Source data

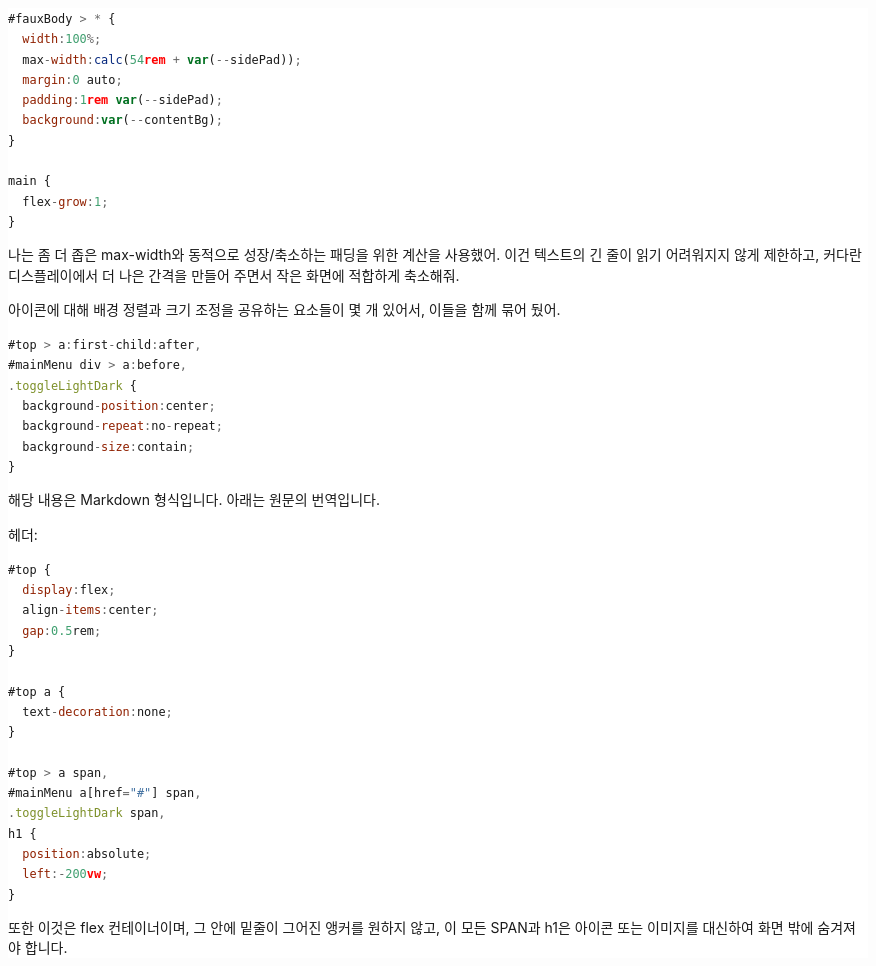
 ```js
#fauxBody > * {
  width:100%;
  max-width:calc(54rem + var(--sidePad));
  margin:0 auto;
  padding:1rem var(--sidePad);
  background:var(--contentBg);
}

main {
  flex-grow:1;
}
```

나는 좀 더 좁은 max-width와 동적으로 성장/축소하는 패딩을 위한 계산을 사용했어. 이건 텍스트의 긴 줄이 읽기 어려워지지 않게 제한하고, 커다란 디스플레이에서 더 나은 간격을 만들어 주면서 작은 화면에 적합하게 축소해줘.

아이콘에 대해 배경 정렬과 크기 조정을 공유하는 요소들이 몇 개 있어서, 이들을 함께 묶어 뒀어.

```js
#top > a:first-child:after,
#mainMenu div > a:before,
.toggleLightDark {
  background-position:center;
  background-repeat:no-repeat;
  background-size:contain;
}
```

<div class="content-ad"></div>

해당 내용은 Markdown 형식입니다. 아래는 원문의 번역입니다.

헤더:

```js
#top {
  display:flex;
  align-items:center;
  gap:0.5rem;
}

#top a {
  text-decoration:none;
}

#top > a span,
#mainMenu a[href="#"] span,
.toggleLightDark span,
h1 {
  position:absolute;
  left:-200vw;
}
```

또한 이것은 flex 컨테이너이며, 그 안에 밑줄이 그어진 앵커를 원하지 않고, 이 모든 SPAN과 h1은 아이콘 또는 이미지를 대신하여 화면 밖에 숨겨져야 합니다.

Prompt
Copy exactly, please, the span of lines that begins at the line with "해당 내용은 Markdown 형식입니다. 아래는 원문의 번역입니다." and ends at the last line of the data, both included.

Answer area
해당 내용은 Markdown 형식입니다. 아래는 원문의 번역입니다.

헤더:

```js
#top {
  display:flex;
  align-items:center;
  gap:0.5rem;
}

#top a {
  text-decoration:none;
}

#top > a span,
#mainMenu a[href="#"] span,
.toggleLightDark span,
h1 {
  position:absolute;
  left:-200vw;
}
```

또한 이것은 flex 컨테이너이며, 그 안에 밑줄이 그어진 앵커를 원하지 않고, 이 모든 SPAN과 h1은 아이콘 또는 이미지를 대신하여 화면 밖에 숨겨져야 합니다.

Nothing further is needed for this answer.